見出し画像

カスタマーサクセスは営業職であるという持論の根拠

久しぶりのnoteです。
#SaaSLovers 秋のブログ祭りのバトンが回ってきました。

SaaSのトピックということで、カスタマーサクセスについて大事だと思えるポイントを書いてみます。

SaaSといえばカスタマーサクセス、カスタマーサクセスといえばSaaSというように、すっかり市民権を得た職種になっています。Linkedinを見るとカスタマーサクセス職の募集をしている企業が多く、経験者は現代において市場価値の高い職種の一つと言えるのではないでしょうか。

一方で、組織としてカスタマーサクセスを置いてあるにもかかわらず従前のカスタマーサポートをしている企業も多いのでは無いでしょうか。「カスタマー」と「サクセス」という耳障りの良い言葉を使いつつも、本質的にその意味や目的を定義していない企業が多いのでは?と思ったのと、noteを検索してもカスタマーサクセスについて買い手ある記事が少なかったので、持論100%、権威者の引用ゼロでいっちょ書いてみるか、と思い立った次第です。

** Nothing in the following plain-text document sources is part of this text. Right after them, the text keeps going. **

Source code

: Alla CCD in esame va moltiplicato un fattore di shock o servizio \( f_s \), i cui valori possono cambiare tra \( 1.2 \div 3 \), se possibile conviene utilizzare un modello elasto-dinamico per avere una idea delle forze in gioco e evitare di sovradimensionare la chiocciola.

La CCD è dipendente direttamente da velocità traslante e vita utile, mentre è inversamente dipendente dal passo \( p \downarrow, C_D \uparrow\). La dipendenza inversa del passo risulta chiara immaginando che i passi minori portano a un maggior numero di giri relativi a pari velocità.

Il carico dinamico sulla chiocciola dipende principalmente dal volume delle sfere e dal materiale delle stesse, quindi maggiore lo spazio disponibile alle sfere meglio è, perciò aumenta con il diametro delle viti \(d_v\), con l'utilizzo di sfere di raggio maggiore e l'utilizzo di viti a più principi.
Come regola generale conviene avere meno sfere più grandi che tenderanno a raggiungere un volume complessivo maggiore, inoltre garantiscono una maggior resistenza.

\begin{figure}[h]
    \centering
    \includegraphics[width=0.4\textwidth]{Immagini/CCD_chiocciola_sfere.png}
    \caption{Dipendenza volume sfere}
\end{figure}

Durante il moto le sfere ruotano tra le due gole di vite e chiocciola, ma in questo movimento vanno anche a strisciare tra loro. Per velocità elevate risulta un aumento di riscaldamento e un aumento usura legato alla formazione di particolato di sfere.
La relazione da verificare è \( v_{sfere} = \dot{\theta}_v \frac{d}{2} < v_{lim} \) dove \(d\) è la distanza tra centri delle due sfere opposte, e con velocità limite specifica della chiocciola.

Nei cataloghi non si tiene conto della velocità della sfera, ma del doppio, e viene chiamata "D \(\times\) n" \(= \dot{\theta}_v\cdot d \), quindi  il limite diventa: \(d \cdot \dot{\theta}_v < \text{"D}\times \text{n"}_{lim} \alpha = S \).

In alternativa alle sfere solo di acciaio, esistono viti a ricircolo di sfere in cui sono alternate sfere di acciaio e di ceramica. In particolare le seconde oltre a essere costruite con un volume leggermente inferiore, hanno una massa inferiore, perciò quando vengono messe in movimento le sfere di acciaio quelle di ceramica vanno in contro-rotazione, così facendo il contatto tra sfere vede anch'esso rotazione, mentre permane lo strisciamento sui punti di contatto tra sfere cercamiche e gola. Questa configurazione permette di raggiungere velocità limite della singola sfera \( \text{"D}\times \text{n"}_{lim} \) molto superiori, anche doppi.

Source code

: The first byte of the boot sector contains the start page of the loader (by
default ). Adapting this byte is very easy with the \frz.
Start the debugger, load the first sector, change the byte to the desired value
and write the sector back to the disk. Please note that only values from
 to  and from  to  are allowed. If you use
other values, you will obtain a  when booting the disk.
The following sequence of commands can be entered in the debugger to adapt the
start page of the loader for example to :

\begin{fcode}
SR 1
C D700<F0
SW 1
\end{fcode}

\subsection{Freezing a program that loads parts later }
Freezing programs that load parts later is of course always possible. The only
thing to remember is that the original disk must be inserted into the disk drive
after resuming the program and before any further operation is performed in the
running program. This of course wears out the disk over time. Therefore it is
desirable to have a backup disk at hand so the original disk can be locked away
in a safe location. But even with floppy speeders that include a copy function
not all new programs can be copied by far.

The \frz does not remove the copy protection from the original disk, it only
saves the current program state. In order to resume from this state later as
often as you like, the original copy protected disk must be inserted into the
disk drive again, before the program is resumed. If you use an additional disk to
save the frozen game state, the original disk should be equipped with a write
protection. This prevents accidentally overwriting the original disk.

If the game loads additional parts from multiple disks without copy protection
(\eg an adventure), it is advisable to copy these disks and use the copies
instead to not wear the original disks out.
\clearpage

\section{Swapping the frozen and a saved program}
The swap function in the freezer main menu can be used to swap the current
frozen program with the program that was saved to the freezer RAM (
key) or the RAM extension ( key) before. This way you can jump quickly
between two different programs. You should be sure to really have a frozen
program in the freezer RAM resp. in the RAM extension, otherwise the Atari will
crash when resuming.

釈迦に説法ですが、カスタマーサクセスの本質を正しく理解することは、特にSaaS企業経営者、営業責任者、CS責任者、CS担当者、営業、マーケの方々に限らず、この国でビジネスをしている全ての企業とってプラスになると信じています。

読んで損はない(ハズだと思っている)ので是非ご一読ください。

1. 向井について

過去のnoteをご覧いただいてフォローしてくださっているファンの皆さまはご存知ですが、7月に18年強のサラリーマン人生を辞め、独立起業しました。どういう立ち位置で何をしているのかはホームページを頑張って作っているので覗いてみてください。

直近ではアップアニーという米スタートアップのモバイル市場データプロバイダーの日本法人でカンマネ(カントリーマネージャーの略。代表です)をやっていました。

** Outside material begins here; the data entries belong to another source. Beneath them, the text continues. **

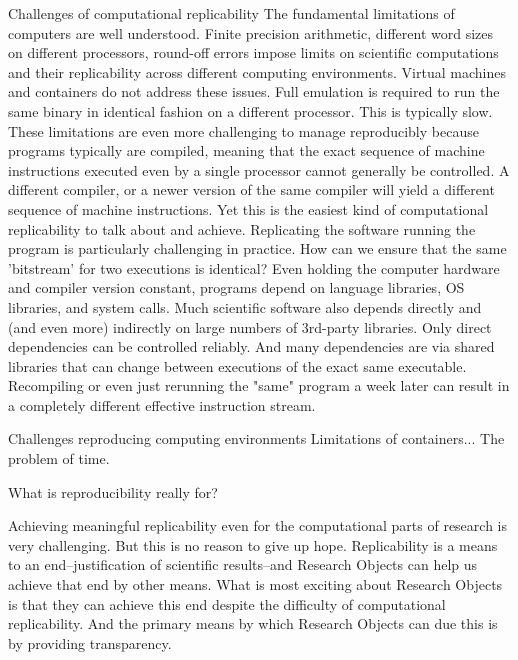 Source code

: 		Challenges of computational replicability
			The fundamental limitations of computers are well understood.
				Finite precision arithmetic, different word sizes on different processors, round-off errors impose limits on scientific computations and 
					their replicability across different computing environments.
				Virtual machines and containers do not address these issues. Full emulation is required to run the same binary in identical fashion
					on a different processor.  This is typically slow.
				These limitations are even more challenging to manage reproducibly because programs typically are compiled, meaning that the
					exact sequence of machine instructions executed even by a single processor cannot generally be controlled.  A different compiler,
					or a newer version of the same compiler will yield a different sequence of machine instructions.
				Yet this is the easiest kind of computational replicability to talk about and achieve.
			Replicating the software running the program is particularly challenging in practice.
				How can we ensure that the same 'bitstream' for two executions is identical?
				Even holding the computer hardware and compiler version constant, programs depend on language libraries, OS libraries, and system calls.
				Much scientific software also depends directly and (and even more) indirectly on large numbers of 3rd-party libraries.
				Only direct dependencies can be controlled reliably.  And many dependencies are via shared libraries that can change between executions
				of the exact same executable.
				Recompiling or even just rerunning the "same" program a week later can result in a completely different effective instruction stream.
				
		Challenges reproducing computing environments
			Limitations of containers...
			The problem of time.

	What is reproducibility really for?
	
		Achieving meaningful replicability even for the computational parts of research is very challenging.
		But this is no reason to give up hope.  
		Replicability is a means to an end--justification of scientific results--and Research Objects can help us achieve that end by other means.
		What is most exciting about Research Objects is that they can achieve this end despite the difficulty of computational replicability.
		And the primary means by which Research Objects can due this is by providing transparency. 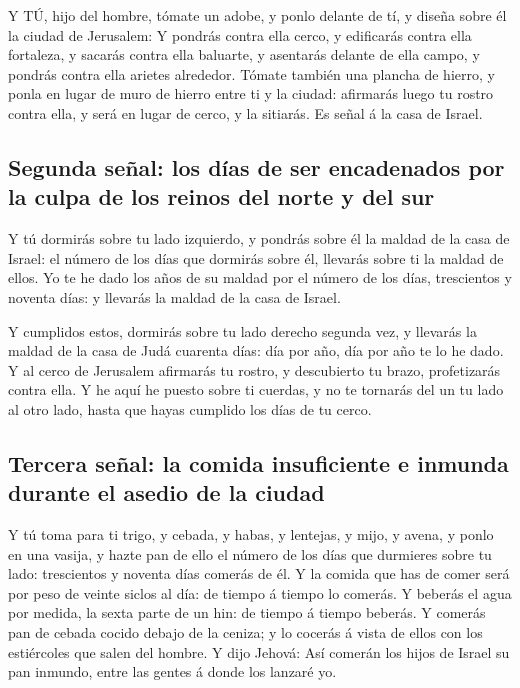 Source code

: Y TÚ, hijo del hombre, tómate un adobe, y ponlo delante de
tí, y diseña sobre él la ciudad de Jerusalem:  Y pondrás
contra ella cerco, y edificarás contra ella fortaleza, y sacarás contra
ella baluarte, y asentarás delante de ella campo, y pondrás contra ella
arietes alrededor.  Tómate también una plancha de hierro, y
ponla en lugar de muro de hierro entre ti y la ciudad: afirmarás luego
tu rostro contra ella, y será en lugar de cerco, y la sitiarás. Es señal
á la casa de Israel.

\hypertarget{segunda-seuxf1al-los-duxedas-de-ser-encadenados-por-la-culpa-de-los-reinos-del-norte-y-del-sur}{%
\subsection{Segunda señal: los días de ser encadenados por la culpa de
los reinos del norte y del
sur}\label{segunda-seuxf1al-los-duxedas-de-ser-encadenados-por-la-culpa-de-los-reinos-del-norte-y-del-sur}}

 Y tú dormirás sobre tu lado izquierdo, y pondrás sobre él
la maldad de la casa de Israel: el número de los días que dormirás sobre
él, llevarás sobre ti la maldad de ellos.  Yo te he dado los
años de su maldad por el número de los días, trescientos y noventa días:
y llevarás la maldad de la casa de Israel.

 Y cumplidos estos, dormirás sobre tu lado derecho segunda
vez, y llevarás la maldad de la casa de Judá cuarenta días: día por año,
día por año te lo he dado.  Y al cerco de Jerusalem
afirmarás tu rostro, y descubierto tu brazo, profetizarás contra ella.
 Y he aquí he puesto sobre ti cuerdas, y no te tornarás del
un tu lado al otro lado, hasta que hayas cumplido los días de tu cerco.

\hypertarget{tercera-seuxf1al-la-comida-insuficiente-e-inmunda-durante-el-asedio-de-la-ciudad}{%
\subsection{Tercera señal: la comida insuficiente e inmunda durante el
asedio de la
ciudad}\label{tercera-seuxf1al-la-comida-insuficiente-e-inmunda-durante-el-asedio-de-la-ciudad}}

 Y tú toma para ti trigo, y cebada, y habas, y lentejas, y
mijo, y avena, y ponlo en una vasija, y hazte pan de ello el número de
los días que durmieres sobre tu lado: trescientos y noventa días comerás
de él.  Y la comida que has de comer será por peso de
veinte siclos al día: de tiempo á tiempo lo comerás.  Y
beberás el agua por medida, la sexta parte de un hin: de tiempo á tiempo
beberás.  Y comerás pan de cebada cocido debajo de la
ceniza; y lo cocerás á vista de ellos con los estiércoles que salen del
hombre.  Y dijo Jehová: Así comerán los hijos de Israel su
pan inmundo, entre las gentes á donde los lanzaré yo.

カスタマーサクセスについて僕が持論を持ち得るのは、何を隠そう(何も隠してないけど)、カスタマーサクセスという言葉がまだ広がる前からカスタマーサクセスに該当する活動を当事者としてやっていたり、前職でカスタマーサクセス含むセールスチームのマネジメントをして様々な改善をしてきたからです。そしてビジネスの成長に貢献した実績と結果を残せたと自負しています。

長らく営業職をメインミッションとし、営業チームをマネジメントしてきた僕にとっては、カスタマーサクセスの活動がビジネスの成長を支えたと言っても過言ではありません。

2. カスタマーサクセスのミッション

「カスタマーサクセスとは」とGoogleで検索すると、175万件の情報がヒットし、もう何が何だか分からなくなります。検索上位の多くはマーケ&セールステック系ベンダーの記事で、次いでマーケ&セールスメディアの記事が出てきます。その全てを読んだわけではないのですが、多くは「抽象的な概念」と「小手先のテクニック」に触れているものばかり目につき、本質的かつ再現性のある形で述べているものが見当たりませんでした(そもそも読むという行為があまり好きではないので見つけられてないだけの可能性も)。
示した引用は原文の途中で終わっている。